Nee, zoveel betrokkenheid voel ik niet bij dit politieke huwelijk. En ik besluit niet meer van minuut tot minuut te blijven volgen of de relatiebreuk zich gaat voltrekken. Er liggen nog een paar afleveringen van De Streken van Van Boven op me te wachten, die heerlijke serie van Yvette van Boven over het Nederlandse eetlandschap. De uitzending over de bruine boterham met kaas was bijvoorbeeld een schot in de roos. Hoe terecht, om eens een eerbetoon te brengen aan die bescheiden rots in de branding die het bammetje kaas is. Een perfecte Nederlandse klassieker die altijd smaakt. En ook zo makkelijk meegaat, zelfs in de damestas.
Nog terugkijken wil ik de uitzending over het AVG'tje. Een afkorting die ik niet kende, maar die mijn graag kokende buurman nu dankzij Van Boven te pas en te onpas gebruikt. 'Ik moet naar huis, mijn AVG'tje smeekt om aandacht.' Het gaat om de maaltijd met aardappelen, vlees en groente. Een van de succesvolste Nederlandse coalities: bij de meeste Nederlanders komt deze combinatie nog altijd vier keer per week op tafel, zo hoor ik.
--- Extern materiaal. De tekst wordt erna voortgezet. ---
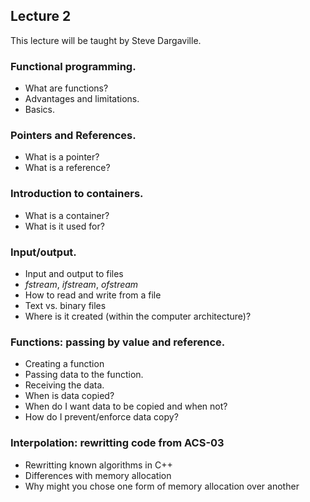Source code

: ## Lecture 2

This lecture will be taught by Steve Dargaville.

###  Functional programming. 
- What are functions?
- Advantages and limitations.
- Basics.

### Pointers and References. 
- What is a pointer?
- What is a reference? 

### Introduction to containers. 
- What is a container?
- What is it used for?

### Input/output. 
- Input and output to files
- *fstream*, *ifstream*, *ofstream*
- How to read and write from a file
- Text vs. binary files
- Where is it created (within the computer architecture)?

### Functions: passing by value and reference. 
- Creating a function
- Passing data to the function.
- Receiving the data.
- When is data copied?
- When do I want data to be copied and when not?
- How do I prevent/enforce data copy?

### Interpolation: rewritting code from ACS-03
- Rewritting known algorithms in C++
- Differences with memory allocation
- Why might you chose one form of memory allocation over another




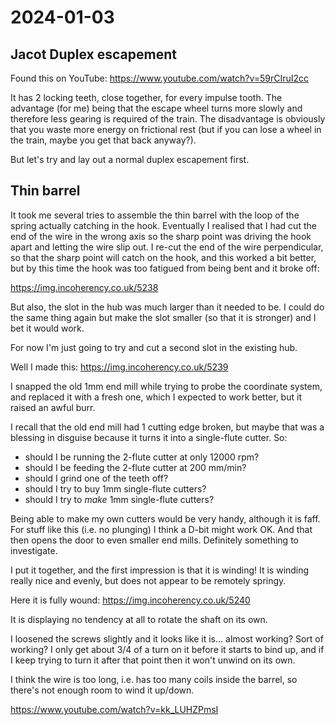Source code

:# 2024-01-03

## Jacot Duplex escapement

Found this on YouTube: https://www.youtube.com/watch?v=59rCIruI2cc

It has 2 locking teeth, close together, for every impulse tooth. The advantage (for me) being that the escape wheel
turns more slowly and therefore less gearing is required of the train. The disadvantage is obviously that you waste more
energy on frictional rest (but if you can lose a wheel in the train, maybe you get that back anyway?).

But let's try and lay out a normal duplex escapement first.

## Thin barrel

It took me several tries to assemble the thin barrel with the loop of the spring actually catching
in the hook. Eventually I realised that I had cut the end of the wire in the wrong axis so the sharp
point was driving the hook apart and letting the wire slip out. I re-cut the end of the wire perpendicular,
so that the sharp point will catch on the hook, and this worked a bit better, but by this time the hook
was too fatigued from being bent and it broke off:

https://img.incoherency.co.uk/5238

But also, the slot in the hub was much larger than it needed to be. I could do the same thing again but
make the slot smaller (so that it is stronger) and I bet it would work.

For now I'm just going to try and cut a second slot in the existing hub.

Well I made this: https://img.incoherency.co.uk/5239

I snapped the old 1mm end mill while trying to probe the coordinate system, and replaced it with a fresh one,
which I expected to work better, but it raised an awful burr.

I recall that the old end mill had 1 cutting edge broken, but maybe that was a blessing in disguise because it turns
it into a single-flute cutter. So:

 * should I be running the 2-flute cutter at only 12000 rpm?
 * should I be feeding the 2-flute cutter at 200 mm/min?
 * should I grind one of the teeth off?
 * should I try to buy 1mm single-flute cutters?
 * should I try to *make* 1mm single-flute cutters?

Being able to make my own cutters would be very handy, although it is faff. For stuff like this (i.e. no plunging) I think a
D-bit might work OK. And that then opens the door to even smaller end mills.
Definitely something to investigate.

I put it together, and the first impression is that it is winding! It is winding really nice and evenly, but does not appear
to be remotely springy.

Here it is fully wound: https://img.incoherency.co.uk/5240

It is displaying no tendency at all to rotate the shaft on its own.

I loosened the screws slightly and it looks like it is... almost working? Sort of working? I only get about 3/4 of a turn on it
before it starts to bind up, and if I keep trying to turn it after that point then it won't unwind on its own.

I think the wire is too long, i.e. has too many coils inside the barrel, so there's not enough room to wind it up/down.

https://www.youtube.com/watch?v=kk_LUHZPmsI
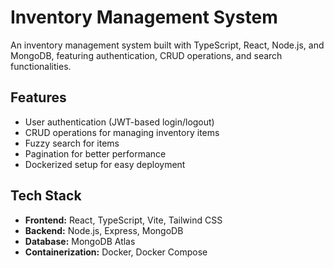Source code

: # Inventory Management System

An inventory management system built with TypeScript, React, Node.js, and MongoDB, featuring authentication, CRUD operations, and search functionalities.

## Features
- User authentication (JWT-based login/logout)
- CRUD operations for managing inventory items
- Fuzzy search for items
- Pagination for better performance
- Dockerized setup for easy deployment

## Tech Stack
- **Frontend:** React, TypeScript, Vite, Tailwind CSS
- **Backend:** Node.js, Express, MongoDB
- **Database:** MongoDB Atlas
- **Containerization:** Docker, Docker Compose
De vraag is er nog een toekomst voor het AVG'tje? lijkt me dus niet zo urgent, maar er is veel in de aflevering wat tot nadenken stemt. Zo gaat Yvette van Boven een lekkere stamppot maken met Nelly in Den Haag, die het koken leerde op de huishoudschool aan het eind van de jaren vijftig.
"Een noodlottige combinatie van domheid, zuinigheid en amateurisme", zo omschrijft Van Boven de reputatie die de huishoudschool al dan niet terecht kreeg als hoofdverantwoordelijke voor de karige Nederlandse keuken.
Want waarvoor staat 'huishoudkwaliteit' bij ons? Voor net voldoende, maar nooit echt goed. "We leerden zuiniger koken dan we hoefden", werd gesteld.
Nooit nagedacht over het begrip huishoudkwaliteit. Maar wat voel ik me opeens echt Nederlands. Zuinig en afgepast consumeren, dat was inderdaad een van de deugden uit mijn jeugd. De aardappels waren geteld, de pannen gingen altijd precies leeg.
Maar Nelly en Van Boven zijn mild en breken vooral een lans voor het aanleren van praktische vaardigheden. Moet de huishoudschool niet terugkomen als een jaar praktijkschool voor iedere jongvolwassene? Waar je leert efficiënt en gezond te koken, en hoe je met je geld rondkomt. Hoe je een stekker vervangt, en het leertje van een kraan. Hoe je kapotte kleding herstelt. Hoe je hygiënisch schoonmaakt.
Goed idee, en dan liefst ook gecombineerd met stages in de zorg, maatschappelijke instellingen en de politiek. Zodat je tijdens je opleiding niet alleen bezig bent met je eigen toekomst, maar ook met die van het land, met de gezamenlijkheid. Lijkt me een gezond recept.